According to the Ordnance Survey, cartography must keep abreast of these godless times. My medieval map of Cardigan Bay shows “monsters” where now lies Ireland. An early chart of the Humber depicts specific spires along the shore. Maps once indicated diocesan boundaries, pilgrims’ ways and hospices. Just as these symbols have vanished, however helpful or fascinating we may find them, so now must go “places of worship”. Worship is no longer politically correct.

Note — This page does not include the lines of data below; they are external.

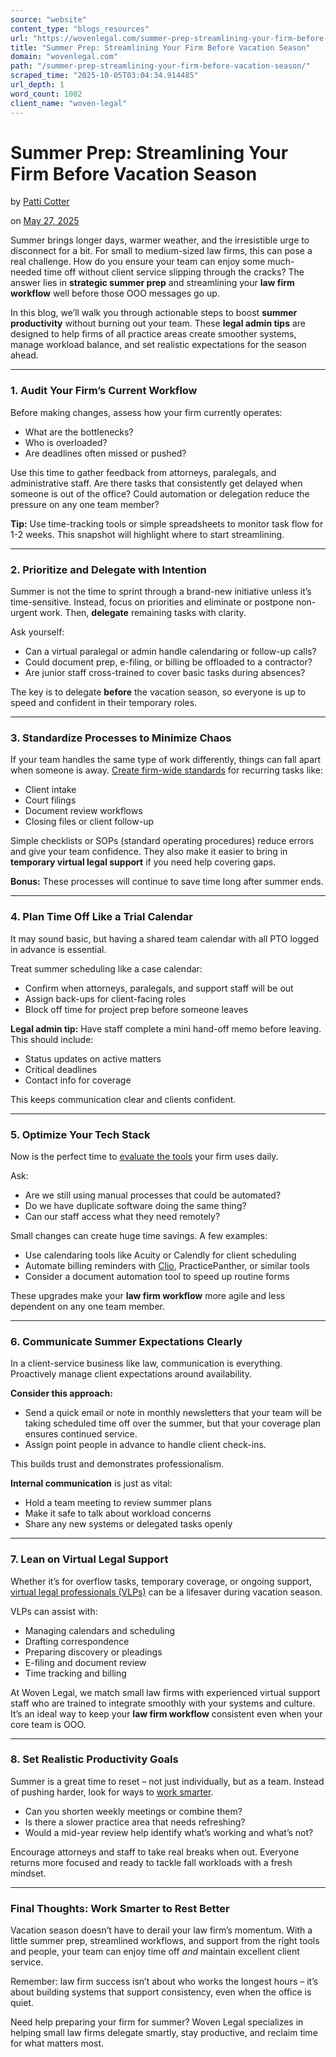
 ```yaml
---
source: "website"
content_type: "blogs_resources"
url: "https://wovenlegal.com/summer-prep-streamlining-your-firm-before-vacation-season/"
title: "Summer Prep: Streamlining Your Firm Before Vacation Season"
domain: "wovenlegal.com"
path: "/summer-prep-streamlining-your-firm-before-vacation-season/"
scraped_time: "2025-10-05T03:04:34.914485"
url_depth: 1
word_count: 1002
client_name: "woven-legal"
---
```


# Summer Prep: Streamlining Your Firm Before Vacation Season

by [Patti Cotter](https://wovenlegal.com/author/patti-cotter/)

on [May 27, 2025](https://wovenlegal.com/2025/05/27/)

Summer brings longer days, warmer weather, and the irresistible urge to disconnect for a bit. For small to medium-sized law firms, this can pose a real challenge. How do you ensure your team can enjoy some much-needed time off without client service slipping through the cracks? The answer lies in **strategic summer prep** and streamlining your **law firm workflow** well before those OOO messages go up.

In this blog, we’ll walk you through actionable steps to boost **summer productivity** without burning out your team. These **legal admin tips** are designed to help firms of all practice areas create smoother systems, manage workload balance, and set realistic expectations for the season ahead.

---

### **1. Audit Your Firm’s Current Workflow**

Before making changes, assess how your firm currently operates:

* What are the bottlenecks?
* Who is overloaded?
* Are deadlines often missed or pushed?

Use this time to gather feedback from attorneys, paralegals, and administrative staff. Are there tasks that consistently get delayed when someone is out of the office? Could automation or delegation reduce the pressure on any one team member?

**Tip:** Use time-tracking tools or simple spreadsheets to monitor task flow for 1-2 weeks. This snapshot will highlight where to start streamlining.

---

### **2. Prioritize and Delegate with Intention**

Summer is not the time to sprint through a brand-new initiative unless it’s time-sensitive. Instead, focus on priorities and eliminate or postpone non-urgent work. Then, **delegate** remaining tasks with clarity.

Ask yourself:

* Can a virtual paralegal or admin handle calendaring or follow-up calls?
* Could document prep, e-filing, or billing be offloaded to a contractor?
* Are junior staff cross-trained to cover basic tasks during absences?

The key is to delegate **before** the vacation season, so everyone is up to speed and confident in their temporary roles.

---

### **3. Standardize Processes to Minimize Chaos**

If your team handles the same type of work differently, things can fall apart when someone is away. [Create firm-wide standards](https://wovenlegal.com/document-automation-tips/) for recurring tasks like:

* Client intake
* Court filings
* Document review workflows
* Closing files or client follow-up

Simple checklists or SOPs (standard operating procedures) reduce errors and give your team confidence. They also make it easier to bring in **temporary virtual legal support** if you need help covering gaps.

**Bonus:** These processes will continue to save time long after summer ends.

---

### **4. Plan Time Off Like a Trial Calendar**

It may sound basic, but having a shared team calendar with all PTO logged in advance is essential.

Treat summer scheduling like a case calendar:

* Confirm when attorneys, paralegals, and support staff will be out
* Assign back-ups for client-facing roles
* Block off time for project prep before someone leaves

**Legal admin tip:** Have staff complete a mini hand-off memo before leaving. This should include:

* Status updates on active matters
* Critical deadlines
* Contact info for coverage

This keeps communication clear and clients confident.

---

### **5. Optimize Your Tech Stack**

Now is the perfect time to [evaluate the tools](https://wovenlegal.com/legal-tech-to-streamline-your-operations/) your firm uses daily.

Ask:

* Are we still using manual processes that could be automated?
* Do we have duplicate software doing the same thing?
* Can our staff access what they need remotely?

Small changes can create huge time savings. A few examples:

* Use calendaring tools like Acuity or Calendly for client scheduling
* Automate billing reminders with [Clio](https://www.clio.com/web/woven-clio-demo/?referral_code=AP-WOVEN), PracticePanther, or similar tools
* Consider a document automation tool to speed up routine forms

These upgrades make your **law firm workflow** more agile and less dependent on any one team member.

---

### **6. Communicate Summer Expectations Clearly**

In a client-service business like law, communication is everything. Proactively manage client expectations around availability.

**Consider this approach:**

* Send a quick email or note in monthly newsletters that your team will be taking scheduled time off over the summer, but that your coverage plan ensures continued service.
* Assign point people in advance to handle client check-ins.

This builds trust and demonstrates professionalism.

**Internal communication** is just as vital:

* Hold a team meeting to review summer plans
* Make it safe to talk about workload concerns
* Share any new systems or delegated tasks openly

---

### **7. Lean on Virtual Legal Support**

Whether it’s for overflow tasks, temporary coverage, or ongoing support, [virtual legal professionals (VLPs)](https://wovenlegal.com/should-you-hire-a-virtual-paralegal/) can be a lifesaver during vacation season.

VLPs can assist with:

* Managing calendars and scheduling
* Drafting correspondence
* Preparing discovery or pleadings
* E-filing and document review
* Time tracking and billing

At Woven Legal, we match small law firms with experienced virtual support staff who are trained to integrate smoothly with your systems and culture. It’s an ideal way to keep your **law firm workflow** consistent even when your core team is OOO.

---

### **8. Set Realistic Productivity Goals**

Summer is a great time to reset – not just individually, but as a team. Instead of pushing harder, look for ways to [work smarter](https://wovenlegal.com/how-smart-attorneys-use-delegation-to-boost-billable-hours-without-burnout/).

* Can you shorten weekly meetings or combine them?
* Is there a slower practice area that needs refreshing?
* Would a mid-year review help identify what’s working and what’s not?

Encourage attorneys and staff to take real breaks when out. Everyone returns more focused and ready to tackle fall workloads with a fresh mindset.

---

### **Final Thoughts: Work Smarter to Rest Better**

Vacation season doesn’t have to derail your law firm’s momentum. With a little summer prep, streamlined workflows, and support from the right tools and people, your team can enjoy time off _and_ maintain excellent client service.

Remember: law firm success isn’t about who works the longest hours – it’s about building systems that support consistency, even when the office is quiet.

Need help preparing your firm for summer? Woven Legal specializes in helping small law firms delegate smartly, stay productive, and reclaim time for what matters most.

In future church buildings would be singled out only where they have “towers, spires, domes or minarets” of “navigational importance”. In that case they would appear like a factory, mill or other prominent structure that might guide walkers. The bureaucratic pen has merged the sacred steeple with the satanic mill. Pugin’s “two hands in prayer ascending up to God” is no different from a laundry chimney. Ruskin and Morris must be howling from their graves.
John Prescott, in whose hands under Tony Blair this decision rests, intends to wipe from recognition not only Anglican and Roman Catholic churches which have no steeples. He would at the same time remove virtually all Nonconformist chapels. A correspondent, R. J. Dean, of Church Stretton in Shropshire, tells me that within ten miles of his home 29 churches will disappear from the Ordnance Survey map. He estimates that some 10,000 places of worship will no longer be recorded in England and Wales.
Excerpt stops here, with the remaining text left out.